Jing Ya, Wang Wei, Wang Liang, Tan Tieniu
IEEE Trans Image Process. 2021;30:1840-1852. doi: 10.1109/TIP.2020.3048627. Epub 2021 Jan 18.
Image-text matching aims to measure the similarities between images and textual descriptions, which has made great progress recently. The key to this cross-modal matching task is to build the latent semantic alignment between visual objects and words. Due to the widespread variations of sentence structures, it is very difficult to learn the latent semantic alignment using only global cross-modal features.
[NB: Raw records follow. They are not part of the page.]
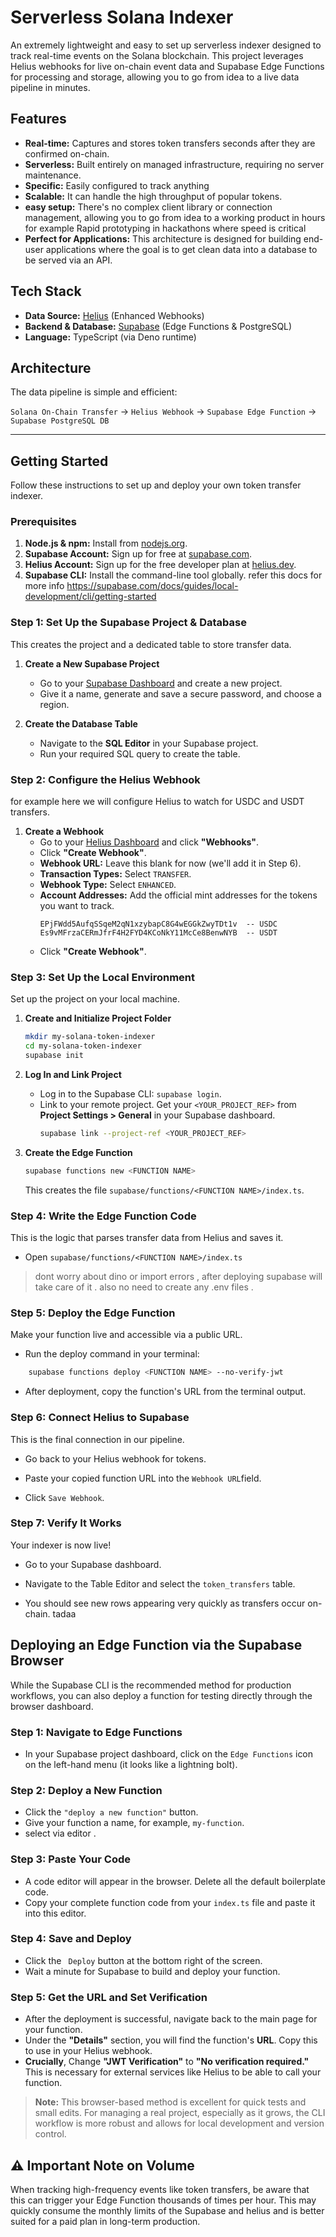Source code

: # Serverless Solana Indexer

An extremely lightweight and easy to set up serverless indexer designed to track real-time events on the Solana blockchain. This project leverages Helius webhooks for live on-chain event data and Supabase Edge Functions for processing and storage, allowing you to go from idea to a live data pipeline in minutes.

## Features
- **Real-time:** Captures and stores token transfers seconds after they are confirmed on-chain.
- **Serverless:** Built entirely on managed infrastructure, requiring no server maintenance.
- **Specific:** Easily configured to track anything
- **Scalable:** It can handle the high throughput of popular tokens.
- **easy setup:** There's no complex client library or connection management, allowing you to go from idea to a working product in hours for example Rapid prototyping in hackathons where speed is critical
-   **Perfect for Applications:** This architecture is designed for building end-user applications where the goal is to get clean data into a database to be served via an API.

## Tech Stack
- **Data Source:** [Helius](https://helius.dev) (Enhanced Webhooks)
- **Backend & Database:** [Supabase](https://supabase.com) (Edge Functions & PostgreSQL)
- **Language:** TypeScript (via Deno runtime)

## Architecture
The data pipeline is simple and efficient:

`Solana On-Chain Transfer` → `Helius Webhook` → `Supabase Edge Function` → `Supabase PostgreSQL DB`

---

## Getting Started

Follow these instructions to set up and deploy your own token transfer indexer.

### Prerequisites
1.  **Node.js & npm:** Install from [nodejs.org](https://nodejs.org).
2.  **Supabase Account:** Sign up for free at [supabase.com](https://supabase.com).
3.  **Helius Account:** Sign up for the free developer plan at [helius.dev](https://helius.dev).
4.  **Supabase CLI:** Install the command-line tool globally.
    refer this docs for more info 
    https://supabase.com/docs/guides/local-development/cli/getting-started

### Step 1: Set Up the Supabase Project & Database

This creates the project and a dedicated table to store transfer data.

1.  **Create a New Supabase Project**
    -   Go to your [Supabase Dashboard](https://app.supabase.com) and create a new project.
    -   Give it a name, generate and save a secure password, and choose a region.

2.  **Create the Database Table**
    -   Navigate to the **SQL Editor** in your Supabase project.
    -   Run your required SQL query to create the table.

   

### Step 2: Configure the Helius Webhook
for example here we will
configure Helius to watch for USDC and USDT transfers.

1.  **Create a Webhook**
    -   Go to your [Helius Dashboard](https://dev.helius.xyz/) and click **"Webhooks"**.
    -   Click **"Create Webhook"**.
    -   **Webhook URL:** Leave this blank for now (we'll add it in Step 6).
    -   **Transaction Types:** Select `TRANSFER`.
    -   **Webhook Type:** Select `ENHANCED`.
    -   **Account Addresses:** Add the official mint addresses for the tokens you want to track.
        ```
        EPjFWdd5AufqSSqeM2qN1xzybapC8G4wEGGkZwyTDt1v  -- USDC
        Es9vMFrzaCERmJfrF4H2FYD4KCoNkY11McCe8BenwNYB  -- USDT
        ```
    -   Click **"Create Webhook"**.

### Step 3: Set Up the Local Environment

Set up the project on your local machine.

1.  **Create and Initialize Project Folder**
    ```bash
    mkdir my-solana-token-indexer
    cd my-solana-token-indexer
    supabase init
    ```

2.  **Log In and Link Project**
    -   Log in to the Supabase CLI: `supabase login`.
    -   Link to your remote project. Get your `<YOUR_PROJECT_REF>` from **Project Settings > General** in your Supabase dashboard.
        ```bash
        supabase link --project-ref <YOUR_PROJECT_REF>
        ```

3.  **Create the Edge Function**
    ```bash
    supabase functions new <FUNCTION NAME>
    ```
    This creates the file `supabase/functions/<FUNCTION NAME>/index.ts`.

    

### Step 4: Write the Edge Function Code

This is the logic that parses transfer data from Helius and saves it.

-   Open `supabase/functions/<FUNCTION NAME>/index.ts` 

>dont worry about dino or import errors , after deploying supabase will take care of it . also no need to create any .env files .


### Step 5: Deploy the Edge Function
Make your function live and accessible via a public URL.

- Run the deploy command in your terminal:

```bash
    supabase functions deploy <FUNCTION NAME> --no-verify-jwt
```

- After deployment, copy the function's URL from the terminal output.

### Step 6: Connect Helius to Supabase
This is the final connection in our pipeline.

- Go back to your Helius webhook for tokens.

- Paste your copied function URL into the `Webhook URL`field.

- Click `Save Webhook`.

### Step 7: Verify It Works
Your indexer is now live!

- Go to your Supabase dashboard.

- Navigate to the Table Editor and select the `token_transfers` table.

- You should see new rows appearing very quickly as transfers occur on-chain. tadaa


## Deploying an Edge Function via the Supabase Browser

While the Supabase CLI is the recommended method for production workflows, you can also deploy a function for testing directly through the browser dashboard.

### Step 1: Navigate to Edge Functions
- In your Supabase project dashboard, click on the `Edge Functions` icon on the left-hand menu (it looks like a lightning bolt).

### Step 2: Deploy a New Function
- Click the `"deploy a new function"` button.
- Give your function a name, for example, `my-function`.
- select via editor .


### Step 3: Paste Your Code
- A code editor will appear in the browser. Delete all the default boilerplate code.
- Copy your complete function code from your `index.ts` file and paste it into this editor.

### Step 4: Save and Deploy
- Click the ` Deploy` button at the bottom right of the screen.
- Wait a minute for Supabase to build and deploy your function.

### Step 5: Get the URL and Set Verification
- After the deployment is successful, navigate back to the main page for your function.
- Under the **"Details"** section, you will find the function's **URL**. Copy this to use in your Helius webhook.
- **Crucially**, Change **"JWT Verification"** to **"No verification required."** This is necessary for external services like Helius to be able to call your function.

> **Note:** This browser-based method is excellent for quick tests and small edits. For managing a real project, especially as it grows, the CLI workflow is more robust and allows for local development and version control.

## ⚠️ Important Note on Volume

When tracking high-frequency events like token transfers, be aware that this can trigger your Edge Function thousands of times per hour. This may quickly consume the monthly limits of the Supabase and helius and is better suited for a paid plan in long-term production.
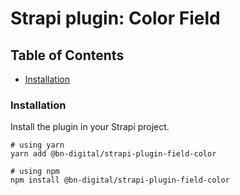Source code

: # Strapi plugin: Color Field

## Table of Contents

- [Installation](#installation)

### Installation

Install the plugin in your Strapi project.

```shell
# using yarn
yarn add @bn-digital/strapi-plugin-field-color

# using npm
npm install @bn-digital/strapi-plugin-field-color 
```
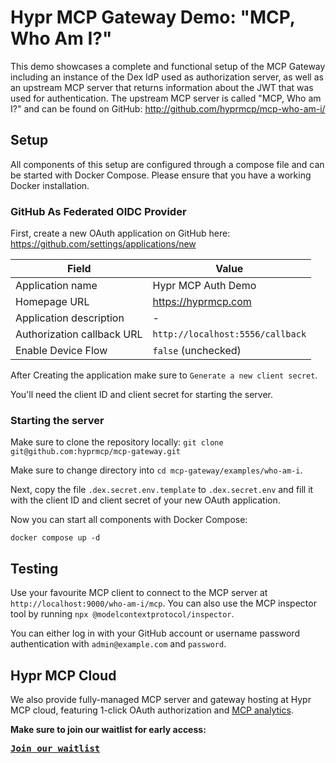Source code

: # Hypr MCP Gateway Demo: "MCP, Who Am I?"

This demo showcases a complete and functional setup of the MCP Gateway including an instance of the Dex IdP used as
authorization server, as well as an upstream MCP server that returns information about the JWT that was used for
authentication.
The upstream MCP server is called "MCP, Who am I?" and can be found on GitHub: http://github.com/hyprmcp/mcp-who-am-i/

## Setup

All components of this setup are configured through a compose file and can be started with Docker Compose.
Please ensure that you have a working Docker installation.

### GitHub As Federated OIDC Provider

First, create a new OAuth application on GitHub here: https://github.com/settings/applications/new


| Field                      | Value                            |
|----------------------------|----------------------------------|
| Application name           | Hypr MCP Auth Demo               |
| Homepage URL               | https://hyprmcp.com              |
| Application description    | -                                |
| Authorization callback URL | `http://localhost:5556/callback` |
| Enable Device Flow         | `false` (unchecked)              |


After Creating the application make sure to `Generate a new client secret`.

You'll need the client ID and client secret for starting the server.

### Starting the server

Make sure to clone the repository locally: `git clone git@github.com:hyprmcp/mcp-gateway.git`

Make sure to change directory into `cd mcp-gateway/examples/who-am-i`.

Next, copy the file `.dex.secret.env.template` to `.dex.secret.env` and fill it with the client ID and client
secret of your new OAuth application.

Now you can start all components with Docker Compose:

```shell
docker compose up -d
```

## Testing

Use your favourite MCP client to connect to the MCP server at `http://localhost:9000/who-am-i/mcp`.
You can also use the MCP inspector tool by running `npx @modelcontextprotocol/inspector`.

You can either log in with your GitHub account or username password authentication with
`admin@example.com` and `password`.

## Hypr MCP Cloud

We also provide fully-managed MCP server and gateway hosting at Hypr MCP cloud, featuring
1-click OAuth authorization and [MCP analytics](https://hyprmcp.com/mcp-analytics/).

**Make sure to join our waitlist for early access:**

<kbd>[**Join our waitlist**](https://hyprmcp.com/waitlist/)</kbd>

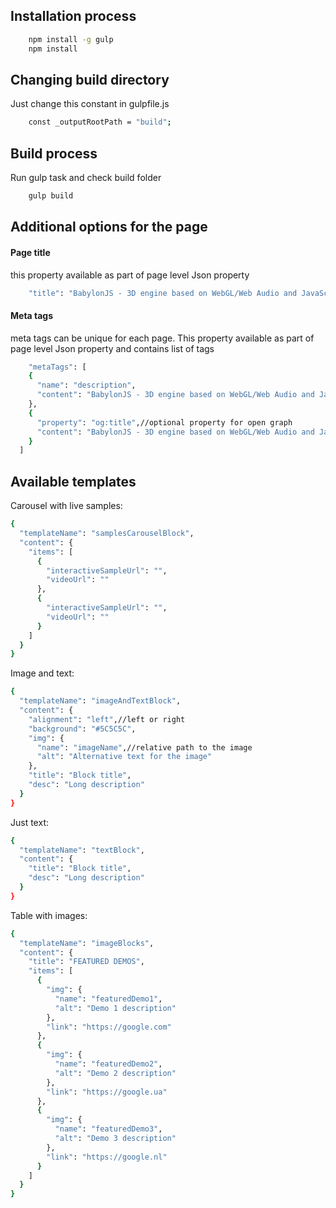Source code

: ## Installation process

```sh
    npm install -g gulp
    npm install
```
## Changing build directory
Just change this constant in gulpfile.js
```sh
    const _outputRootPath = "build";
```

## Build process
Run gulp task and check build folder
```sh
    gulp build
```

## Additional options for the page
#### Page title
this property available as part of page level Json property
```sh
    "title": "BabylonJS - 3D engine based on WebGL/Web Audio and JavaScript"
```
#### Meta tags
meta tags can be unique for each page. This property available as part of page level Json property and contains list of tags
```sh
    "metaTags": [
    {
      "name": "description",
      "content": "BabylonJS - 3D engine based on WebGL/Web Audio and JavaScript"
    },
    {
      "property": "og:title",//optional property for open graph
      "content": "BabylonJS - 3D engine based on WebGL/Web Audio and JavaScript"
    }
  ]
```
## Available templates
Carousel with live samples:
```sh
{
  "templateName": "samplesCarouselBlock",
  "content": {
    "items": [
      {
        "interactiveSampleUrl": "",
        "videoUrl": ""
      },
      {
        "interactiveSampleUrl": "",
        "videoUrl": ""
      }
    ]
  }
}
```
Image and text:
```sh
{
  "templateName": "imageAndTextBlock",
  "content": {
    "alignment": "left",//left or right
    "background": "#5C5C5C",
    "img": {
      "name": "imageName",//relative path to the image
      "alt": "Alternative text for the image"
    },
    "title": "Block title",
    "desc": "Long description"
  }
}
```
Just text:
```sh
{
  "templateName": "textBlock",
  "content": {
    "title": "Block title",
    "desc": "Long description"
  }
}
 ```
Table with images:
```sh
{
  "templateName": "imageBlocks",
  "content": {
    "title": "FEATURED DEMOS",
    "items": [
      {
        "img": {
          "name": "featuredDemo1",
          "alt": "Demo 1 description"
        },
        "link": "https://google.com"
      },
      {
        "img": {
          "name": "featuredDemo2",
          "alt": "Demo 2 description"
        },
        "link": "https://google.ua"
      },
      {
        "img": {
          "name": "featuredDemo3",
          "alt": "Demo 3 description"
        },
        "link": "https://google.nl"
      }
    ]
  }
}
 ```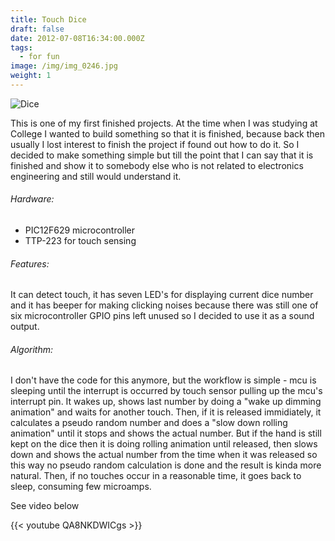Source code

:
```yaml
---
title: Touch Dice
draft: false
date: 2012-07-08T16:34:00.000Z
tags:
  - for fun
image: /img/img_0246.jpg
weight: 1
---
```

![Dice](/img/img_0246.jpg "Dice")

This is one of my first finished projects. At the time when I was studying at College I wanted to build something so that it is finished, because back then usually I lost interest to finish the project if found out how to do it. So I decided to make something simple but till the point that I can say that it is finished and show it to somebody else who is not related to electronics engineering and still would understand it.

###### Hardware:

* PIC12F629 microcontroller
* TTP-223 for touch sensing

###### Features:

It can detect touch, it has seven LED's for displaying current dice number and it has beeper for making clicking noises because there was still one of six microcontroller GPIO pins left unused so I decided to use it as a sound output.

###### Algorithm:

I don't have the code for this anymore, but the workflow is simple - mcu is sleeping until the interrupt is occurred by touch sensor pulling up the mcu's interrupt pin. It wakes up, shows last number by doing a "wake up dimming animation" and waits for another touch. Then, if it is released immidiately, it calculates a pseudo random number and does a "slow down rolling animation" until it stops and shows the actual number. But if the hand is still kept on the dice then it is doing rolling animation until released, then slows down and shows the actual number from the time when it was released so this way no pseudo random calculation is done and the result is kinda more natural. Then, if no touches occur in a reasonable time, it goes back to sleep, consuming few microamps.

See video below

{{< youtube QA8NKDWICgs >}}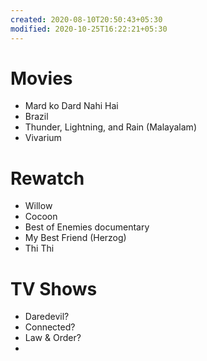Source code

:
 ```yaml
---
created: 2020-08-10T20:50:43+05:30
modified: 2020-10-25T16:22:21+05:30
---
```


# Movies

- Mard ko Dard Nahi Hai
- Brazil
- Thunder, Lightning, and Rain (Malayalam)
- Vivarium

# Rewatch

- Willow
- Cocoon
- Best of Enemies documentary 
- My Best Friend (Herzog)
- Thi Thi

# TV Shows

- Daredevil?
- Connected?
- Law & Order?
-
Many previous methods attempt to learn the aligned image-text representations by the attention mechanism but generally ignore the relationships within textual descriptions which determine whether the words belong to the same visual object. In this paper, we propose a graph attentive relational network (GARN) to learn the aligned image-text representations by modeling the relationships between noun phrases in a text for the identity-aware image-text matching. In the GARN, we first decompose images and texts into regions and noun phrases, respectively. Then a skip graph neural network (skip-GNN) is proposed to learn effective textual representations which are a mixture of textual features and relational features. Finally, a graph attention network is further proposed to obtain the probabilities that the noun phrases belong to the image regions by modeling the relationships between noun phrases. We perform extensive experiments on the CUHK Person Description dataset (CUHK-PEDES), Caltech-UCSD Birds dataset (CUB), Oxford-102 Flowers dataset and Flickr30K dataset to verify the effectiveness of each component in our model. Experimental results show that our approach achieves the state-of-the-art results on these four benchmark datasets.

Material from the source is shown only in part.